La question ne se pose pas : La Damnation de Faust se prête à être mise en scène, malgré les défis à relever. Il est vrai que son potentiel théâtral ténu et sa structure narrative décousue incitent à privilégier le visuel, mais les personnages doivent tout de même se détacher. Après un Attila poussiéreux en 2013, Ruggero Raimondi revient à l’Opéra royal de Wallonie pour monter la légende dramatique, sans convaincre davantage.


Dans cette proposition, le visuel supplante le drame. Le spectateur fait face en permanence à une toile translucide dressée entre lui et la scène et sur laquelle sont projetées des photographies, des représentations de peintures ou des vidéos. L’illustration avec des soldats de la Première Guerre mondiale s’explique en ces temps de commémoration, mais les costumes et les autres projections rendent le positionnement dans le temps incertain, cette figuration guerrière devenant incohérente avec le recul ; la mise en scène joue aussi la facilité en montrant longuement des chevaux au galop durant la course à l’abîme. Restent tout de même quelques effets épatants dans la seconde partie, mais le procédé devient trop systématique et finit par lasser, surtout que la scène demeure continuellement sombre, ce qui augmente l’impression de confusion. Derrière ce voile se hisse une structure métallique semi-circulaire. Cela change de ces traditionnels décors en carton-pâte, mais cet élément peu original reste sous-exploité.

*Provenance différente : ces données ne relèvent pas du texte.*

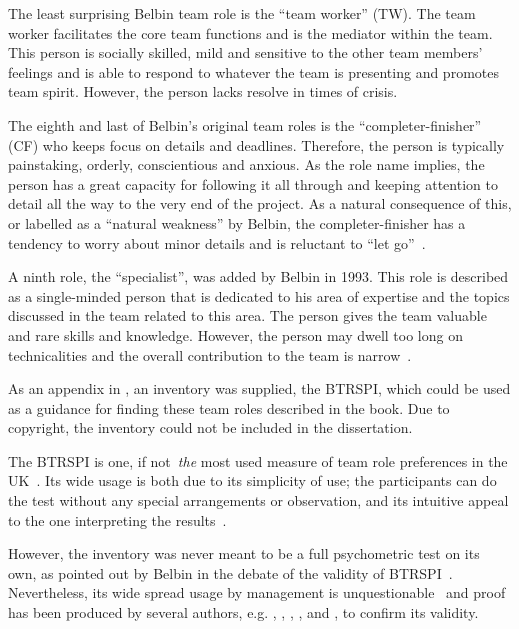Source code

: \documentclass[a4paper,12pt,titlepage]{report}
\begin{document}
  The least surprising Belbin team role is the ``team worker'' (TW).
  The team worker facilitates the core team functions and is the mediator within the
  team. This person is socially skilled, mild and sensitive to the other team members'
  feelings and is able to respond to whatever the team is presenting and promotes
  team spirit. However, the person lacks resolve in times of crisis.

  The eighth and last of Belbin's original team roles is the ``completer-finisher'' (CF)
  who keeps focus on details and deadlines. Therefore, the person is typically
  painstaking, orderly, conscientious and anxious. As the role name implies, the
  person has a great capacity for following it all through and keeping attention
  to detail all the way to the very end of the project. As a natural
  consequence of this, or labelled as a ``natural weakness'' by
  Belbin, the completer-finisher has a
  tendency to worry about minor details and is
  reluctant to ``let go''~\cite[243]{shts}.

  A ninth role, the ``specialist'', was added by Belbin in 1993.
  This role is described as a single-minded person that
  is dedicated to his area of expertise and the topics
  discussed in the team related to this area. The person gives the team
  valuable and rare skills and knowledge. However, the person may
  dwell too long on technicalities and the overall contribution to the team
  is narrow~\citep{rmb2}.

  As an appendix in \citet{rmb}, an inventory was supplied, the BTRSPI,
  which could be used as a guidance for finding these team roles
  described in the book. Due to copyright, the inventory could not
  be included in the dissertation.

  The BTRSPI is one, if not~\emph{the} most used measure of team role 
  preferences in the UK~\cite[33]{sbab}. Its wide usage is both due to
  its simplicity of use; the participants can do the test without
  any special arrangements or observation, and its intuitive
  appeal to the one interpreting the results~\cite[66]{sfwmgs}.

  However, the inventory was never meant to be a
  full psychometric test on its own, as pointed out by Belbin in the debate of the
  validity of BTRSPI~\cite[259-260]{rmb3}. Nevertheless, its
  wide spread usage by management is unquestionable~\cite[33]{sbab} and proof has
  been produced by several authors, e.g. \citet{sfthwm3},
  \citet{sfwmjw}, \citet{sstm}, \citet{bwmg}, \citet{ysht} and
  \citet{jssd}, to confirm its validity.
\end{document}
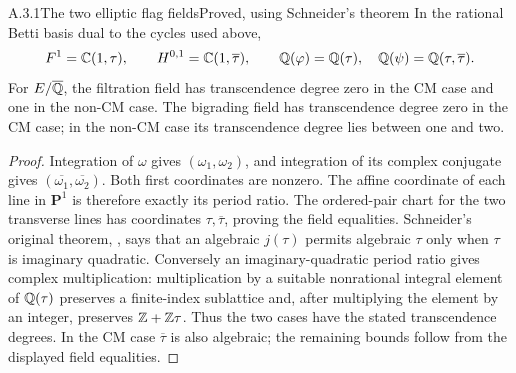 \begin{result}{A.3.1}{The two elliptic flag fields}{Proved, using Schneider's theorem}
In the rational Betti basis dual to the cycles used above,
\[
 F^1=\mathbb C(1,\tau),\qquad H^{0,1}=\mathbb C(1,\overline\tau),
 \qquad \mathbb Q(\varphi)=\mathbb Q(\tau),\quad
 \mathbb Q(\psi)=\mathbb Q(\tau,\overline\tau).
\]
For $E/\overline{\mathbb Q}$, the filtration field has transcendence degree zero in the CM case and one in the non-CM case. The bigrading field has transcendence degree zero in the CM case; in the non-CM case its transcendence degree lies between one and two.
\end{result}
\begin{proof}
Integration of $\omega$ gives $(\omega_1,\omega_2)$, and integration of its complex conjugate gives $(\overline{\omega_1},\overline{\omega_2})$. Both first coordinates are nonzero. The affine coordinate of each line in $\mathbf P^1$ is therefore exactly its period ratio. The ordered-pair chart for the two transverse lines has coordinates $\tau,\overline\tau$, proving the field equalities. Schneider's original theorem, \cite[\S1, result IIc, p.5]{EllSchneider1937}, says that an algebraic $j(\tau)$ permits algebraic $\tau$ only when $\tau$ is imaginary quadratic. Conversely an imaginary-quadratic period ratio gives complex multiplication: multiplication by a suitable nonrational integral element of $\mathbb Q(\tau)$ preserves a finite-index sublattice and, after multiplying the element by an integer, preserves $\mathbb Z+\mathbb Z\tau$. Thus the two cases have the stated transcendence degrees. In the CM case $\overline\tau$ is also algebraic; the remaining bounds follow from the displayed field equalities.
\end{proof}

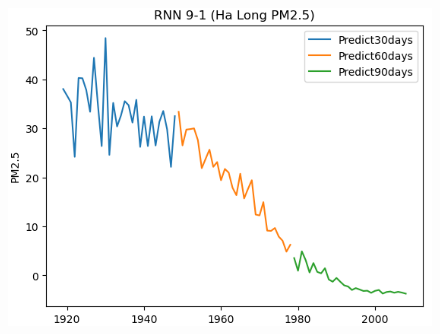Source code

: \begin{figure}[H]
\begin{minipage}{0.15\textwidth}
    \includegraphics[width=1\textwidth]{img/final/RNN/90D/RNN_9_1_HL_90D.png}
    \end{minipage}
    \hfill


\end{figure}
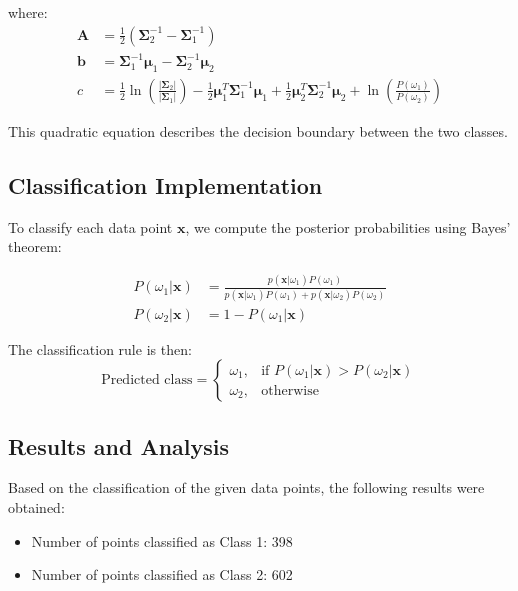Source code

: \documentclass[12pt]{article}
\begin{document}
where:
\begin{align}
\mathbf{A} &= \frac{1}{2}(\boldsymbol{\Sigma}_2^{-1} - \boldsymbol{\Sigma}_1^{-1}) \\
\mathbf{b} &= \boldsymbol{\Sigma}_1^{-1}\boldsymbol{\mu}_1 - \boldsymbol{\Sigma}_2^{-1}\boldsymbol{\mu}_2 \\
c &= \frac{1}{2}\ln\left(\frac{|\boldsymbol{\Sigma}_2|}{|\boldsymbol{\Sigma}_1|}\right) - \frac{1}{2}\boldsymbol{\mu}_1^T\boldsymbol{\Sigma}_1^{-1}\boldsymbol{\mu}_1 + \frac{1}{2}\boldsymbol{\mu}_2^T\boldsymbol{\Sigma}_2^{-1}\boldsymbol{\mu}_2 + \ln\left(\frac{P(\omega_1)}{P(\omega_2)}\right)
\end{align}

This quadratic equation describes the decision boundary between the two classes.

\subsection{Classification Implementation}
To classify each data point $\mathbf{x}$, we compute the posterior probabilities using Bayes' theorem:

\begin{align}
P(\omega_1 | \mathbf{x}) &= \frac{p(\mathbf{x} | \omega_1) P(\omega_1)}{p(\mathbf{x} | \omega_1) P(\omega_1) + p(\mathbf{x} | \omega_2) P(\omega_2)} \\
P(\omega_2 | \mathbf{x}) &= 1 - P(\omega_1 | \mathbf{x})
\end{align}

The classification rule is then:
\begin{equation}
\text{Predicted class} = 
\begin{cases}
\omega_1, & \text{if } P(\omega_1 | \mathbf{x}) > P(\omega_2 | \mathbf{x}) \\
\omega_2, & \text{otherwise}
\end{cases}
\end{equation}

\subsection{Results and Analysis}
Based on the classification of the given data points, the following results were obtained:
\begin{itemize}
    \item Number of points classified as Class 1: 398
    \item Number of points classified as Class 2: 602
\end{itemize}
\end{document}
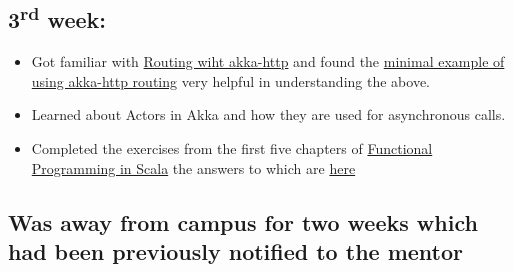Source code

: \documentclass{article}
\begin{document}
    
\subsection*{3\textsuperscript{rd} week:}
\begin{itemize}
 \item Got familiar with \href{http://doc.akka.io/docs/akka-http/current/scala/http/routing-dsl/index.html}{Routing wiht akka-http} and found the 
\href{http://doc.akka.io/docs/akka-http/current/scala/http/routing-dsl/index.html#minimal-example}{minimal example of using akka-http routing} very helpful in understanding the above.

  \item Learned about Actors in Akka and how they are used for asynchronous calls.


 \item Completed the exercises from the first five chapters of \href{https://www.manning.com/books/functional-programming-in-scala}{Functional Programming in Scala} the answers to which are \href{www.google.com}{here} 

\end{itemize}

\subsection*{Was away from campus for two weeks which had been previously notified to the mentor}
\end{document}

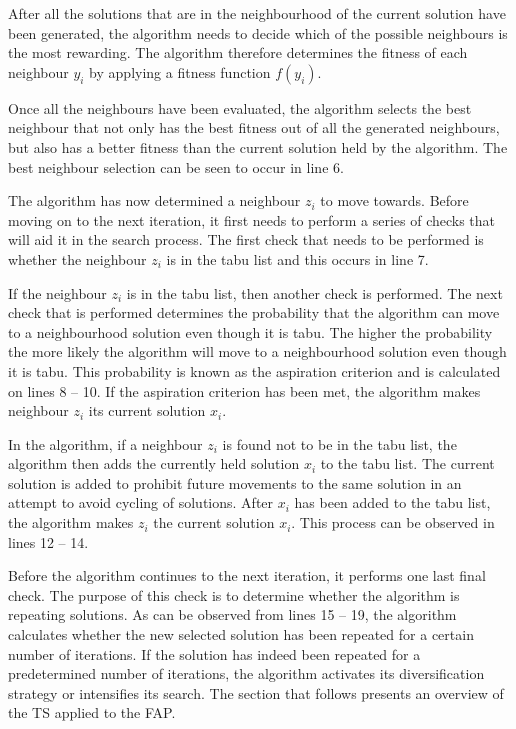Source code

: After all the solutions that are in the neighbourhood of the current solution have been generated, the algorithm needs to decide which of the possible neighbours is the most rewarding. The algorithm therefore determines the fitness of each neighbour $y_i$ by applying a fitness function $f(y_i)$. 

Once all the neighbours have been evaluated, the algorithm selects the best neighbour that not only has the best fitness out of all the generated neighbours, but also has a better fitness than the current solution held by the algorithm. The best neighbour selection can be seen to occur in line 6.

The algorithm has now determined a neighbour $z_i$ to move towards. Before moving on to the next iteration, it first needs to perform a series of checks that will aid it in the search process. The first check that needs to be performed is whether the neighbour $z_i$ is in the tabu list and this occurs in line 7. 

If the neighbour $z_i$ is in the tabu list, then another check is performed. The next check that is performed determines the probability that the algorithm can move to a neighbourhood solution even though it is tabu. The higher the probability the more likely the algorithm will move to a neighbourhood solution even though it is tabu. This probability is known as the aspiration criterion and is calculated on lines 8 -- 10. If the aspiration criterion has been met, the algorithm makes neighbour $z_i$ its current solution $x_i$.

In the algorithm, if a neighbour $z_i$ is found not to be in the tabu list, the algorithm then adds the currently held solution $x_i$ to the tabu list. The current solution is added to prohibit future movements to the same solution in an attempt to avoid cycling of solutions. After $x_i$ has been added to the tabu list, the algorithm makes $z_i$ the current solution $x_i$. This process can be observed in lines 12 -- 14.

Before the algorithm continues to the next iteration, it performs one last final check. The purpose of this check is to determine whether the algorithm is repeating solutions. As can be observed from lines 15 -- 19, the algorithm calculates whether the new selected solution has been repeated for a certain number of iterations. If the solution has indeed been repeated for a predetermined number of iterations, the algorithm activates its diversification strategy or intensifies its search.
The section that follows presents an overview of the \gls{TS} applied to the \gls{FAP}.
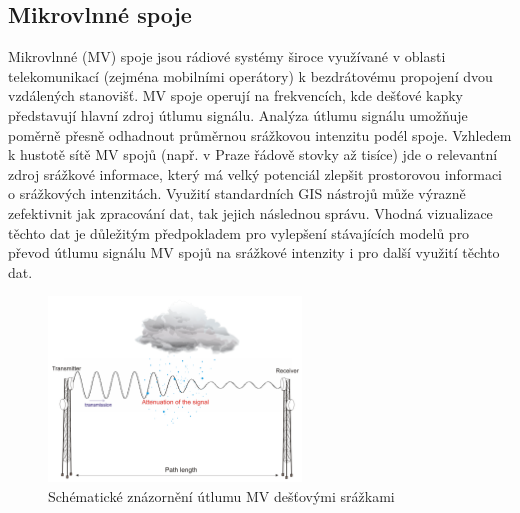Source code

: \documentclass[a4paper,12pt]{article}
\begin{document}




\subsection{Mikrovlnné spoje}
Mikrovlnné (MV) spoje jsou rádiové systémy široce využívané v oblasti telekomunikací (zejména 
mobilními operátory) k bezdrátovému propojení dvou vzdálených stanovišť. MV spoje operují na 
frekvencích, kde dešťové kapky představují hlavní zdroj útlumu signálu. Analýza útlumu signálu 
umožňuje poměrně přesně odhadnout průměrnou srážkovou intenzitu podél spoje. Vzhledem 
k hustotě sítě MV spojů (např. v Praze řádově stovky až tisíce) jde o relevantní zdroj srážkové 
informace, který má velký potenciál zlepšit prostorovou informaci o srážkových intenzitách. Využití 
standardních GIS nástrojů může výrazně zefektivnit jak zpracování dat, tak jejich následnou správu. 
Vhodná vizualizace těchto dat je důležitým předpokladem pro vylepšení stávajících modelů pro 
převod útlumu signálu MV spojů na srážkové intenzity i pro další využití těchto dat. 
\begin{figure}[h!]
    \centering
    \includegraphics[width=0.6\textwidth]{./img/srazky/microwave_link.png}
    \caption[Rušení radaru]{\centering Schématické znázornění útlumu MV dešťovými srážkami  \footnotemark }
 \end{figure}   
    
\end{document}
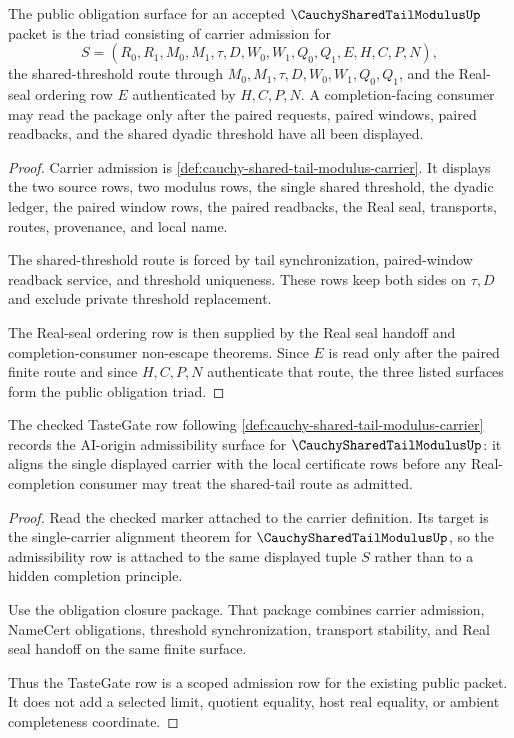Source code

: \begin{theorem}
\label{thm:cauchy-shared-tail-modulus-obligation-surface-triad}
The public obligation surface for an accepted $\CauchySharedTailModulusUp$ packet is the triad consisting of carrier admission for
$$
S=(R_0,R_1,M_0,M_1,\tau,D,W_0,W_1,Q_0,Q_1,E,H,C,P,N),
$$
the shared-threshold route through $M_0,M_1,\tau,D,W_0,W_1,Q_0,Q_1$, and the Real-seal ordering row $E$ authenticated by $H,C,P,N$. A completion-facing consumer may read the package only after the paired requests, paired windows, paired readbacks, and the shared dyadic threshold have all been displayed.
\end{theorem}
\begin{proof}
Carrier admission is \autoref{def:cauchy-shared-tail-modulus-carrier}. It displays the two source rows, two modulus rows, the single shared threshold, the dyadic ledger, the paired window rows, the paired readbacks, the Real seal, transports, routes, provenance, and local name.

The shared-threshold route is forced by tail synchronization, paired-window readback service, and threshold uniqueness. These rows keep both sides on $\tau,D$ and exclude private threshold replacement.

The Real-seal ordering row is then supplied by the Real seal handoff and completion-consumer non-escape theorems. Since $E$ is read only after the paired finite route and since $H,C,P,N$ authenticate that route, the three listed surfaces form the public obligation triad.
\end{proof}

\begin{theorem}
\label{thm:cauchy-shared-tail-modulus-tastegate-scoped-admission}
The checked TasteGate row following \autoref{def:cauchy-shared-tail-modulus-carrier} records the AI-origin admissibility surface for $\CauchySharedTailModulusUp$: it aligns the single displayed carrier with the local certificate rows before any Real-completion consumer may treat the shared-tail route as admitted.
\end{theorem}
\begin{proof}
Read the checked marker attached to the carrier definition. Its target is the single-carrier alignment theorem for $\CauchySharedTailModulusUp$, so the admissibility row is attached to the same displayed tuple $S$ rather than to a hidden completion principle.

Use the obligation closure package. That package combines carrier admission, NameCert obligations, threshold synchronization, transport stability, and Real seal handoff on the same finite surface.

Thus the TasteGate row is a scoped admission row for the existing public packet. It does not add a selected limit, quotient equality, host real equality, or ambient completeness coordinate.
\end{proof}

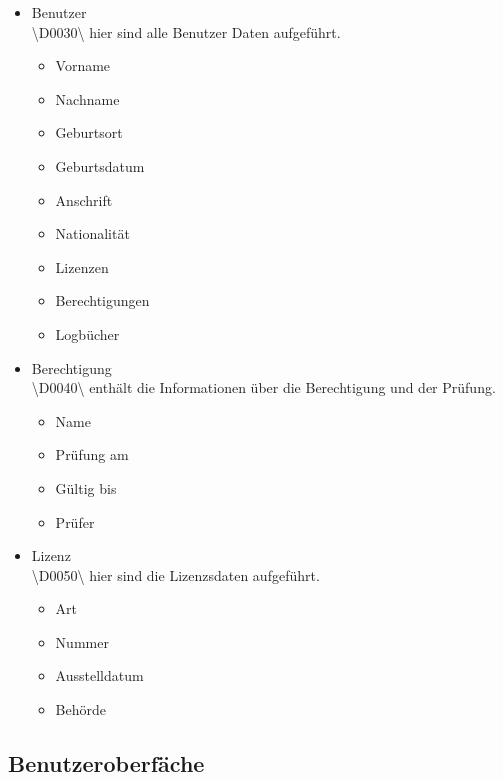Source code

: \documentclass[a4paper]{article} %
\begin{document}
\begin{itemize}
        \pagebreak
        
        \noindent \vspace{0.5cm}
        \item Benutzer\\
        \textbackslash D0030\textbackslash{} hier sind alle Benutzer Daten aufgeführt.
        \begin{itemize}
            \item Vorname
            \item Nachname
            \item Geburtsort
            \item Geburtsdatum
            \item Anschrift
            \item Nationalität
            \item Lizenzen
            \item Berechtigungen
            \item Logbücher
        \end{itemize}
        \item Berechtigung\\
        \textbackslash D0040\textbackslash{} enthält die Informationen über die Berechtigung und der Prüfung.
        \begin{itemize}
            \item Name
            \item Prüfung am
            \item Gültig bis
            \item Prüfer
        \end{itemize}
        \item Lizenz\\
        \textbackslash D0050\textbackslash{} hier sind die Lizenzsdaten aufgeführt.
        \begin{itemize}
            \item Art
            \item Nummer
            \item Ausstelldatum
            \item Behörde
        \end{itemize}
    \end{itemize}
    
    \pagebreak
    \subsection{Benutzeroberfäche}
    \vspace{1cm}
\end{document}
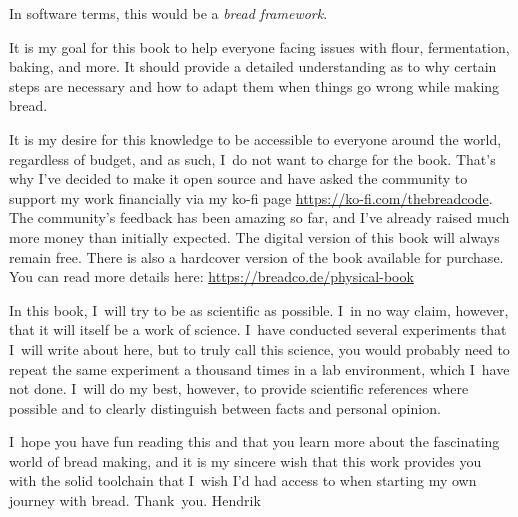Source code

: In software terms, this would be a \emph{bread framework}.

It is my goal for this book to help everyone facing issues with flour, fermentation, baking,
and more. It should provide a detailed understanding as to why certain steps are necessary
and how to adapt them when things go wrong while making bread.

It is my desire for this knowledge to be accessible to everyone around the world, regardless
of budget, and as such, I~do not want to charge for the book. That's why I've decided to make
it open source and have asked the community to support my work financially via my ko-fi page
\url{https://ko-fi.com/thebreadcode}. The community's feedback has been amazing so far, and
I've already raised much more money than initially expected. The digital version of this book
will always remain free. There is also a hardcover version of the book available for purchase.
You can read more details here: \url{https://breadco.de/physical-book}

In this book, I~will try to be as scientific as possible. I~in no way claim, however, that
it will itself be a work of science. I~have conducted several experiments that I~will write
about here, but to truly call this science, you would probably need to repeat the same experiment
a thousand times in a lab environment, which I~have not done. I~will do my best, however, to provide
scientific references where possible and to clearly distinguish between facts and personal opinion.

I~hope you have fun reading this and that you learn more about the fascinating world of bread
making, and it is my sincere wish that this work provides you with the solid toolchain that I~wish
I'd had access to when starting my own journey with bread.
\vspace{\baselineskip}\linebreak
\noindent \mbox{Thank you.}
\vspace{\baselineskip}\linebreak
\noindent Hendrik
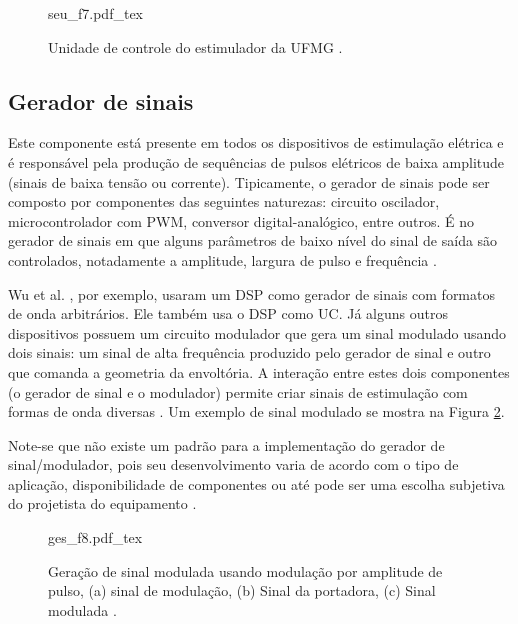 \begin{figure}
    \centering %
    \small %
    \def\svgwidth{0.4
    \columnwidth}%
    {seu_f7.pdf_tex}
    \caption{Unidade de controle do estimulador da \acrshort{UFMG}   \cite{Martins2008DeselvolvimentoArbitraria}.}
    \label{fig:seu_f7}
\end{figure}

\subsection{Gerador de sinais}
Este componente está presente em todos os dispositivos de estimulação elétrica e é responsável pela produção de sequências de pulsos elétricos de baixa amplitude (sinais de baixa tensão ou corrente). Tipicamente, o gerador de sinais pode ser composto por componentes das seguintes naturezas: circuito oscilador, microcontrolador com \acrshort{PWM}, conversor digital-analógico, entre outros.  É no gerador de sinais em que alguns parâmetros de baixo nível do sinal de saída são controlados, notadamente a amplitude, largura de pulso e frequência \cite{Cheng2004DevelopmentStimulation, Wu2002AApplications}.

Wu et al. \cite{Wu2002AApplications}, por exemplo, usaram um \acrshort{DSP} como gerador de sinais com formatos de onda arbitrários. Ele também usa o \acrshort{DSP} como \acrshort{UC}. Já alguns outros dispositivos possuem um circuito modulador que gera um sinal modulado usando dois sinais: um sinal de alta frequência produzido pelo gerador de sinal e outro que comanda a geometria da envoltória. A interação entre estes dois componentes (o gerador de sinal e o modulador) permite criar sinais de estimulação com formas de onda diversas \cite{Wu2002AApplications, Nogueira2017TheStimulator,KhosravaniSanaz2011DevelopingSystem}. Um exemplo de sinal modulado se mostra na Figura \ref{fig:ges_f8}.

Note-se que não existe um padrão para a implementação do gerador de sinal/modulador, pois seu desenvolvimento varia de acordo com o tipo de aplicação, disponibilidade de componentes ou até pode ser uma escolha subjetiva do projetista do equipamento \cite{Souza2017PowerSystems, Popovic2004CompexApplications}.

\vspace{0.3cm}
\begin{figure}
    \centering %
    \small %
    \def\svgwidth{0.42
    \columnwidth}%
    {ges_f8.pdf_tex}
    \caption{Geração de sinal modulada usando modulação por amplitude de pulso, (a) sinal de modulação, (b) Sinal da portadora, (c) Sinal modulada   \cite{Martins2008DeselvolvimentoArbitraria}.}
    \label{fig:ges_f8}
\end{figure}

Ce procédé dépassé, voire ringard, du voile semi-transparent impose une distance entre la salle et le plateau qui empêche d’entrer en résonnance avec les chanteurs. Dans le programme, l’ancien baryton-basse parle d’énergie et de vibration, malaisément traduite dans cette scénographie pénible. Il entend aussi rendre hommage à Eugène Frey, auteur à son époque d’un dispositif de projection pour La Damnation de Faust. Pourquoi pas, mais les notes d’intention suggèrent que le metteur en scène a finalement peu de choses à nous raconter sur le chef-d’œuvre de Berlioz. La direction d’acteur échoue ainsi à conférer du relief aux personnages.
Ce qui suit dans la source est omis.